Restate word for word the lines of the records below, starting at the line that contains "This standard is" and ending at the line that contains "## Installation instructions", with both of those lines included and nothing else.

(Collected data)
● ● ●
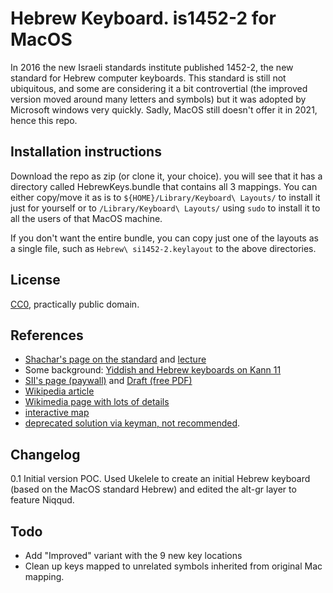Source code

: # Hebrew Keyboard. is1452-2 for MacOS

In 2016 the new Israeli standards institute published 1452-2, the new standard for Hebrew computer keyboards.
This standard is still not ubiquitous, and some are considering it a bit controvertial (the improved version moved around many letters and symbols) but it was adopted by Microsoft windows very quickly.
Sadly, MacOS still doesn't offer it in 2021, hence this repo.

## Installation instructions

Download the repo as zip (or clone it, your choice). you will see that it has a directory called HebrewKeys.bundle that contains all 3 mappings. You can either copy/move it as is to `${HOME}/Library/Keyboard\ Layouts/` to install it just for yourself or to `/Library/Keyboard\ Layouts/` using `sudo` to install it to all the users of that MacOS machine.

If you don't want the entire bundle, you can copy just one of the layouts as a single file, such as `Hebrew\ si1452-2.keylayout` to the above directories.

## License

[CC0](https://creativecommons.org/share-your-work/public-domain/cc0/), practically public domain.

## References

* [Shachar's page on the standard](https://www.lingnu.com/howto/78-si1452.html) and [lecture](https://www.youtube.com/watch?v=nTtBmNxSohM&ab_channel=OpenSourceIsrael)
* Some background: [Yiddish and Hebrew keyboards on Kann 11](https://www.youtube.com/watch?v=OySK3gHnlkE&ab_channel=%D7%9B%D7%90%D7%9F-%D7%93%D7%99%D7%92%D7%99%D7%98%D7%9C)
* [SII's page (paywall)](https://www.sii.org.il/he/%D7%93%D7%A4%D7%99-%D7%9C%D7%95%D7%91%D7%99/%D7%9B%D7%9C%D7%9C%D7%99/%D7%AA%D7%A7%D7%99%D7%A0%D7%94/%D7%93%D7%A3-%D7%AA%D7%A7%D7%9F/?id=8ecf3b57-b4a6-424e-8d43-11477b8b39ba_HE) and [Draft (free PDF)](https://img.mako.co.il/2016/12/13/mikledet.pdf?Partner=interlink)
* [Wikipedia article](https://he.wikipedia.org/wiki/%D7%9E%D7%A7%D7%9C%D7%93%D7%AA_%D7%A2%D7%91%D7%A8%D7%99%D7%AA#%D7%A4%D7%A8%D7%99%D7%A1%D7%94_%D7%97%D7%93%D7%A9%D7%94)
* [Wikimedia page with lots of details](https://www.mediawiki.org/wiki/Help:Extension:UniversalLanguageSelector/Input_methods/he-standard-2012-extonly/he)
* [interactive map](https://web.archive.org/web/20160303210023/http://webkeys.platonix.co.il/layouts/show/system/si1452/)
* [deprecated solution via keyman, not recommended](https://keyman.com/keyboards/install/basic_kbdhebl3?bcp47=he).

## Changelog

0.1 Initial version POC. Used Ukelele to create an initial Hebrew keyboard (based on the MacOS standard Hebrew) and edited the alt-gr layer to feature Niqqud.

## Todo

* Add "Improved" variant with the 9 new key locations
* Clean up keys mapped to unrelated symbols inherited from original Mac mapping.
● ● ●
RESPONSE TO THE TASK:
This standard is still not ubiquitous, and some are considering it a bit controvertial (the improved version moved around many letters and symbols) but it was adopted by Microsoft windows very quickly.
Sadly, MacOS still doesn't offer it in 2021, hence this repo.

## Installation instructions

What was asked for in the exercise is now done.